It’s no secret that the strongest evidence, if not the only evidence, in favor of the HIV hypothesis is epidemiological.
In his 1991 book Virus Hunting, Robert Gallo gave 7 reasons why he and his group of researchers in early 1984 concluded “HIV is the sole primary cause of the epidemic called AIDS” (1). All but one (#6) of Gallo’s 7 reasons are based purely on epidemiology and correlations:
1. “Finding of a new virus in AIDS patients…”
2. “The virus was also found in…’pre-AIDS cases’ and [in groups] at high risk…but only rarely in healthy heterosexuals…”
3. “[HIV] was a new…virus. AIDS as an epidemic was clearly new.”
4. “Wherever the HIV was found, AIDS was present…Conversely, no HIV — no AIDS.”
5. “Studies of blood donors showed…[a] perfect correlation.”
6. “The virus infected T4 lymphocytes.”
7. “We commonly found HIV in the brains of people who had died of AIDS.”
When challenged by Peter Duesberg in the pages of Science in 1988, William Blattner, Robert Gallo, and Howard Temin flatly admitted, “The strongest evidence that HIV causes AIDS comes from prospective epidemiological studies that document the absolute requirement for HIV infection for the development of AIDS.” (2) Note that this quote was made a full four years after HIV was announced as the cause of AIDS.
“The Evidence That HIV Causes AIDS”, an anonymous document produced by the National Institutes of Health, relies almost entirely on epidemiological arguments (3). The only direct claim of virological evidence is the following vague plea:
CD4+ T cell dysfunction and depletion are hallmarks of HIV disease. The recognition that HIV infects and destroys CD4+ T cells in vitro strongly suggests a direct link between HIV infection, CD4+ T cell depletion, and development of AIDS. A variety of mechanisms, both directly and indirectly related to HIV infection of CD4+ T cells, are likely responsible for the defects in CD4+ T cell function observed in HIV-infected people. Not only can HIV enter and kill CD4+ T cells directly, but several HIV gene products may interfere with the function of uninfected cells.

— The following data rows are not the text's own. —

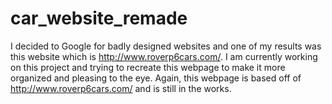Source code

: # car_website_remade
I decided to Google for badly designed websites and one of my results was this website which is http://www.roverp6cars.com/. 
I am currently working on this project and trying to recreate this webpage to make it more organized and pleasing to the eye.
Again, this webpage is based off of http://www.roverp6cars.com/ and is still in the works. 
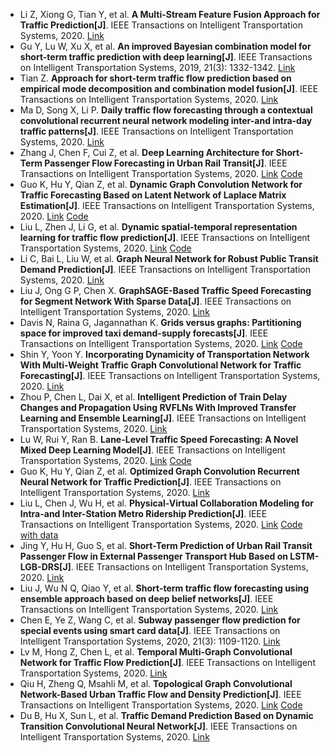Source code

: * Li Z, Xiong G, Tian Y, et al. <b>A Multi-Stream Feature Fusion Approach for Traffic Prediction[J]</b>. IEEE Transactions on Intelligent Transportation Systems, 2020. [Link](https://ieeexplore.ieee.org/abstract/document/9216590/)
* Gu Y, Lu W, Xu X, et al. <b>An improved Bayesian combination model for short-term traffic prediction with deep learning[J]</b>. IEEE Transactions on Intelligent Transportation Systems, 2019, 21(3): 1332-1342. [Link](https://ieeexplore.ieee.org/abstract/document/8842618/)
* Tian Z. <b>Approach for short-term traffic flow prediction based on empirical mode decomposition and combination model fusion[J]</b>. IEEE Transactions on Intelligent Transportation Systems, 2020. [Link](https://ieeexplore.ieee.org/abstract/document/9090368/)
* Ma D, Song X, Li P. <b>Daily traffic flow forecasting through a contextual convolutional recurrent neural network modeling inter-and intra-day traffic patterns[J]</b>. IEEE Transactions on Intelligent Transportation Systems, 2020. [Link](https://ieeexplore.ieee.org/abstract/document/9007344/)
* Zhang J, Chen F, Cui Z, et al. <b>Deep Learning Architecture for Short-Term Passenger Flow Forecasting in Urban Rail Transit[J]</b>. IEEE Transactions on Intelligent Transportation Systems, 2020. [Link](https://ieeexplore.ieee.org/abstract/document/9136910/) [Code](https://github.com/JinleiZhangBJTU/ResNet-LSTM-GCN)
* Guo K, Hu Y, Qian Z, et al. <b>Dynamic Graph Convolution Network for Traffic Forecasting Based on Latent Network of Laplace Matrix Estimation[J]</b>. IEEE Transactions on Intelligent Transportation Systems, 2020. [Link](https://ieeexplore.ieee.org/abstract/document/9190068/) [Code](https://github.com/guokan987/DGCN)
* Liu L, Zhen J, Li G, et al. <b>Dynamic spatial-temporal representation learning for traffic flow prediction[J]</b>. IEEE Transactions on Intelligent Transportation Systems, 2020. [Link](https://ieeexplore.ieee.org/abstract/document/9127874/) [Code](https://github.com/liulingbo918/ATFM)
* Li C, Bai L, Liu W, et al. <b>Graph Neural Network for Robust Public Transit Demand Prediction[J]</b>. IEEE Transactions on Intelligent Transportation Systems, 2020. [Link](https://ieeexplore.ieee.org/abstract/document/9310711)
* Liu J, Ong G P, Chen X. <b>GraphSAGE-Based Traffic Speed Forecasting for Segment Network With Sparse Data[J]</b>. IEEE Transactions on Intelligent Transportation Systems, 2020. [Link](https://ieeexplore.ieee.org/abstract/document/9214844/)
* Davis N, Raina G, Jagannathan K. <b>Grids versus graphs: Partitioning space for improved taxi demand-supply forecasts[J]</b>. IEEE Transactions on Intelligent Transportation Systems, 2020. [Link](https://ieeexplore.ieee.org/abstract/document/9099450/) [Code](https://github.com/NDavisK/Grids-versus-Graphs)
* Shin Y, Yoon Y. <b>Incorporating Dynamicity of Transportation Network With Multi-Weight Traffic Graph Convolutional Network for Traffic Forecasting[J]</b>. IEEE Transactions on Intelligent Transportation Systems, 2020. [Link](https://ieeexplore.ieee.org/document/9239873)
* Zhou P, Chen L, Dai X, et al. <b>Intelligent Prediction of Train Delay Changes and Propagation Using RVFLNs With Improved Transfer Learning and Ensemble Learning[J]</b>. IEEE Transactions on Intelligent Transportation Systems, 2020. [Link](https://ieeexplore.ieee.org/abstract/document/9140377)
* Lu W, Rui Y, Ran B. <b>Lane-Level Traffic Speed Forecasting: A Novel Mixed Deep Learning Model[J]</b>. IEEE Transactions on Intelligent Transportation Systems, 2020. [Link](https://ieeexplore.ieee.org/abstract/document/9284587/) [Code](https://github.com/lwqs93/MDL)
* Guo K, Hu Y, Qian Z, et al. <b>Optimized Graph Convolution Recurrent Neural Network for Traffic Prediction[J]</b>. IEEE Transactions on Intelligent Transportation Systems, 2020. [Link](https://ieeexplore.ieee.org/abstract/document/8959420/)
* Liu L, Chen J, Wu H, et al. <b>Physical-Virtual Collaboration Modeling for Intra-and Inter-Station Metro Ridership Prediction[J]</b>. IEEE Transactions on Intelligent Transportation Systems, 2020. [Link](https://ieeexplore.ieee.org/abstract/document/9269513/) [Code with data](https://github.com/ivechan/PVCGN)
* Jing Y, Hu H, Guo S, et al. <b>Short-Term Prediction of Urban Rail Transit Passenger Flow in External Passenger Transport Hub Based on LSTM-LGB-DRS[J]</b>. IEEE Transactions on Intelligent Transportation Systems, 2020. [Link](https://ieeexplore.ieee.org/abstract/document/9195435/)
* Liu J, Wu N Q, Qiao Y, et al. <b>Short-term traffic flow forecasting using ensemble approach based on deep belief networks[J]</b>. IEEE Transactions on Intelligent Transportation Systems, 2020. [Link](https://ieeexplore.ieee.org/abstract/document/9161367/)
* Chen E, Ye Z, Wang C, et al. <b>Subway passenger flow prediction for special events using smart card data[J]</b>. IEEE Transactions on Intelligent Transportation Systems, 2020, 21(3): 1109-1120. [Link](https://ieeexplore.ieee.org/abstract/document/8604118)
* Lv M, Hong Z, Chen L, et al. <b>Temporal Multi-Graph Convolutional Network for Traffic Flow Prediction[J]</b>. IEEE Transactions on Intelligent Transportation Systems, 2020. [Link](https://ieeexplore.ieee.org/abstract/document/9098104/)
* Qiu H, Zheng Q, Msahli M, et al. <b>Topological Graph Convolutional Network-Based Urban Traffic Flow and Density Prediction[J]</b>. IEEE Transactions on Intelligent Transportation Systems, 2020. [Link](https://ieeexplore.ieee.org/abstract/document/9247476/) [Code](https://github.com/Stanislas0/ToGCN-V2X)
* Du B, Hu X, Sun L, et al. <b>Traffic Demand Prediction Based on Dynamic Transition Convolutional Neural Network[J]</b>. IEEE Transactions on Intelligent Transportation Systems, 2020. [Link](https://ieeexplore.ieee.org/abstract/document/8968739/)
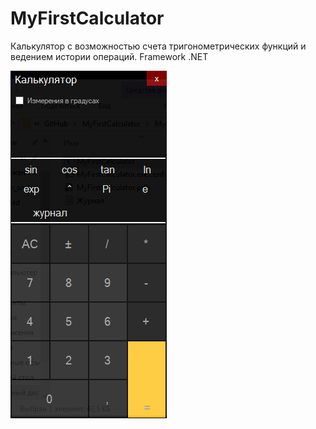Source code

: # MyFirstCalculator
Калькулятор с возможностью счета тригонометрических функций и ведением истории операций. Framework .NET


![img](https://github.com/Araik1/MyFirstCalculator/blob/master/calc.png)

Recent investigators have not been as sanguine about our knowledge of HIV’s pathogenic mechanisms:
We still do not know how, in vivo, the virus destroys CD4+ T cells…. Several hypotheses have been proposed to explain the loss of CD4+ T cells, some of which seem to be diametrically opposed. (4)
Despite considerable advances in HIV science in the past 20 years, the reason why HIV-1 infection is pathogenic is still debated…. There is a general misconception that more is known about HIV-1 than about any other virus and that all of the important issues regarding HIV-1 biology and pathogenesis have been resolved. On the contrary, what we know represents only a thin veneer on the surface of what needs to be known. (5)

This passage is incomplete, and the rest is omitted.